Jak już wspominałem w tym wątku wyjazd na Słowację na 4 dni, zwiedzanie (i zabawa) kilku pięknych miejsc zaowocował
wypełnieniem 3x 1GB xD, ciekawym doświadczeniem foto i popełnieniem kilku rzeczy które każdy fotografujący ma w swoim dorobku
Na początek
Demianowska Jaskinia Wolności
Piękne miejsce o którym można poczytać Tu . Warunki dla fotografa wyjątkowo spartańskie.
Poruszanie się jedynie w zorganizowanych grupach (dość szybko i sprawnie - a nad tym czuwają przewodnicy)
Najfajniejsze miejsca to tylko w świetle zastanym i wygląda to faktycznie bajkowo, choć ciemno.
Brak możliwości użycia statywu (nie wolno i .... nie ma jak, bo miejscami dość wąsko).
Mnie udało się wejść z monopodem i tylko dzięki temu mam 25 RAW'ów (użytecznych).
Jako ciekawostkę podam jeszcze że przy ISO 200 miałem czasy 1/2 - 1/5 sek.

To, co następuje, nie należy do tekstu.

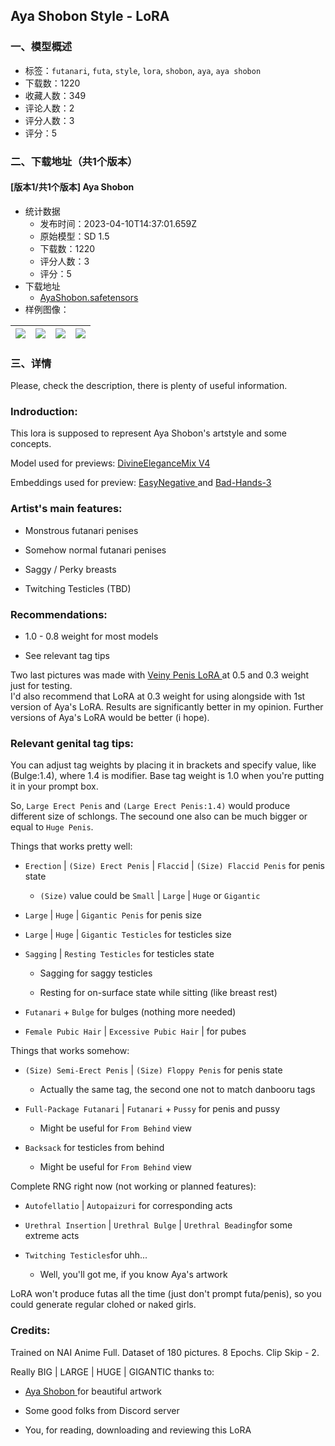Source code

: ## Aya Shobon Style - LoRA
### 一、模型概述

- 标签：`futanari`, `futa`, `style`, `lora`, `shobon`, `aya`, `aya shobon`
- 下载数：1220
- 收藏人数：349
- 评论人数：2
- 评分人数：3
- 评分：5

### 二、下载地址（共1个版本）

#### [版本1/共1个版本] Aya Shobon

- 统计数据
  - 发布时间：2023-04-10T14:37:01.659Z
  - 原始模型：SD 1.5
  - 下载数：1220
  - 评分人数：3
  - 评分：5
- 下载地址
  - [AyaShobon.safetensors](https://civitai.com/api/download/models/41803)
- 样例图像：

| <img src="https://image.civitai.com/xG1nkqKTMzGDvpLrqFT7WA/24256c24-8334-4b06-9f36-f220a7409a00/width=450/459868.jpeg" /> | <img src="https://image.civitai.com/xG1nkqKTMzGDvpLrqFT7WA/f37b2864-2fea-48b5-b9b4-d76fe3404600/width=450/459879.jpeg" /> | <img src="https://image.civitai.com/xG1nkqKTMzGDvpLrqFT7WA/828ada10-7863-465b-1e1b-83a4b440f300/width=450/459881.jpeg" /> | <img src="https://image.civitai.com/xG1nkqKTMzGDvpLrqFT7WA/99c0449f-f3c4-4f23-f975-d57d429de800/width=450/459900.jpeg" /> |
| ---- | ---- | ---- | ---- |


### 三、详情
<p>Please, check the description, there is plenty of useful information.</p><p></p><h3>Indroduction:</h3><p>This lora is supposed to represent Aya Shobon's artstyle and some concepts.</p><p>Model used for previews: <a target="_blank" rel="ugc" href="https://civitai.com/models/6174/divineelegancemix">DivineEleganceMix V4</a></p><p>Embeddings used for preview: <a target="_blank" rel="ugc" href="https://civitai.com/models/7808/easynegative">EasyNegative </a>and <a target="_blank" rel="ugc" href="https://huggingface.co/Cordeliya/animefull-latest/resolve/main/bad-hands-3.pt">Bad-Hands-3</a></p><p></p><h3>Artist's main features:</h3><ul><li><p>Monstrous futanari penises</p></li><li><p>Somehow normal futanari penises</p></li><li><p>Saggy / Perky breasts</p></li><li><p>Twitching Testicles (TBD)</p></li></ul><p></p><h3>Recommendations:</h3><ul><li><p>1.0 - 0.8 weight for most models</p></li><li><p>See relevant tag tips</p></li></ul><p></p><p>Two last pictures was made with <a target="_blank" rel="ugc" href="https://civitai.com/models/36056/futaveiny">Veiny Penis LoRA </a>at 0.5 and 0.3 weight just for testing.<br />I'd also recommend that LoRA at 0.3 weight for using alongside with 1st version of Aya's LoRA. Results are significantly better in my opinion. Further versions of Aya's LoRA would be better (i hope).</p><p></p><h3>Relevant genital tag tips:</h3><p>You can adjust tag weights by placing it in brackets and specify value, like (Bulge:1.4), where 1.4 is modifier. Base tag weight is 1.0 when you're putting it in your prompt box.</p><p></p><p>So, <code>Large Erect Penis</code> and <code>(Large Erect Penis:1.4)</code> would produce different size of schlongs. The secound one also can be much bigger or equal to <code>Huge Penis</code>.</p><p></p><p>Things that works pretty well:</p><ul><li><p><code>Erection</code> | <code>(Size) Erect Penis</code> | <code>Flaccid</code> | <code>(Size) Flaccid Penis</code> for penis state</p><ul><li><p><code>(Size)</code> value could be <code>Small</code> | <code>Large</code> | <code>Huge</code> or <code>Gigantic</code></p></li></ul></li><li><p><code>Large</code> | <code>Huge</code> | <code>Gigantic Penis</code> for penis size</p></li><li><p><code>Large</code> | <code>Huge</code> | <code>Gigantic Testicles</code> for testicles size</p></li><li><p><code>Sagging</code> | <code>Resting Testicles</code> for testicles state</p><ul><li><p>Sagging for saggy testicles</p></li><li><p>Resting for on-surface state while sitting (like breast rest)</p></li></ul></li><li><p><code>Futanari</code> + <code>Bulge</code> for bulges (nothing more needed)</p></li><li><p><code>Female Pubic Hair</code> | <code>Excessive Pubic Hair</code> | for pubes</p><p></p></li></ul><p>Things that works somehow:</p><ul><li><p><code>(Size) Semi-Erect Penis</code> | <code>(Size) Floppy Penis</code> for penis state</p><ul><li><p>Actually the same tag, the second one not to match danbooru tags</p></li></ul></li><li><p><code>Full-Package Futanari</code> | <code>Futanari</code> + <code>Pussy</code> for penis and pussy</p><ul><li><p>Might be useful for <code>From Behind</code> view</p></li></ul></li><li><p><code>Backsack</code> for testicles from behind</p><ul><li><p>Might be useful for <code>From Behind</code> view</p></li></ul></li></ul><p></p><p>Complete RNG right now (not working or planned features):</p><ul><li><p><code>Autofellatio</code> | <code>Autopaizuri</code> for corresponding acts</p></li><li><p><code>Urethral Insertion</code> | <code>Urethral Bulge</code> | <code>Urethral Beading</code>for some extreme acts</p></li><li><p><code>Twitching Testicles</code>for uhh...</p><ul><li><p>Well, you'll got me, if you know Aya's artwork</p></li></ul></li></ul><p></p><p>LoRA won't produce futas all the time (just don't prompt futa/penis), so you could generate regular clohed or naked girls.</p><p></p><h3>Credits:</h3><p></p><p>Trained on NAI Anime Full. Dataset of 180 pictures. 8 Epochs. Clip Skip - 2.</p><p></p><p>Really BIG | LARGE | HUGE | GIGANTIC thanks to:</p><p></p><ul><li><p><a target="_blank" rel="ugc" href="https://www.patreon.com/aya_shobon">Aya Shobon </a>for beautiful artwork</p></li><li><p>Some good folks from Discord server</p></li><li><p>You, for reading, downloading and reviewing this LoRA</p></li></ul>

zdjęcia zmniejszone do 800x600 na potrzeby forum
1
2
3
4
5
6
7
Uciekło mi jedno ujęcie - wąski korytarz, po obu stronach, blisko zwisające stalaktyty. Po prawej (nie osłoniętej) pourywane końce i graffiti
a po lewej za siatką - nienaruszone i czyste. Te osoby które były w tej jaskini pewnie to pamiętają. Aż sie prosi o połączenie
obu zdjęć ze strzałką na prawo i komentarzem w stylu "nasi tu byli"
PS. Niedługo wrzucę tu fotki z zamku Spiskiego (dość nietypowe) i niewielki wodospad z wypadu na Hrebienok.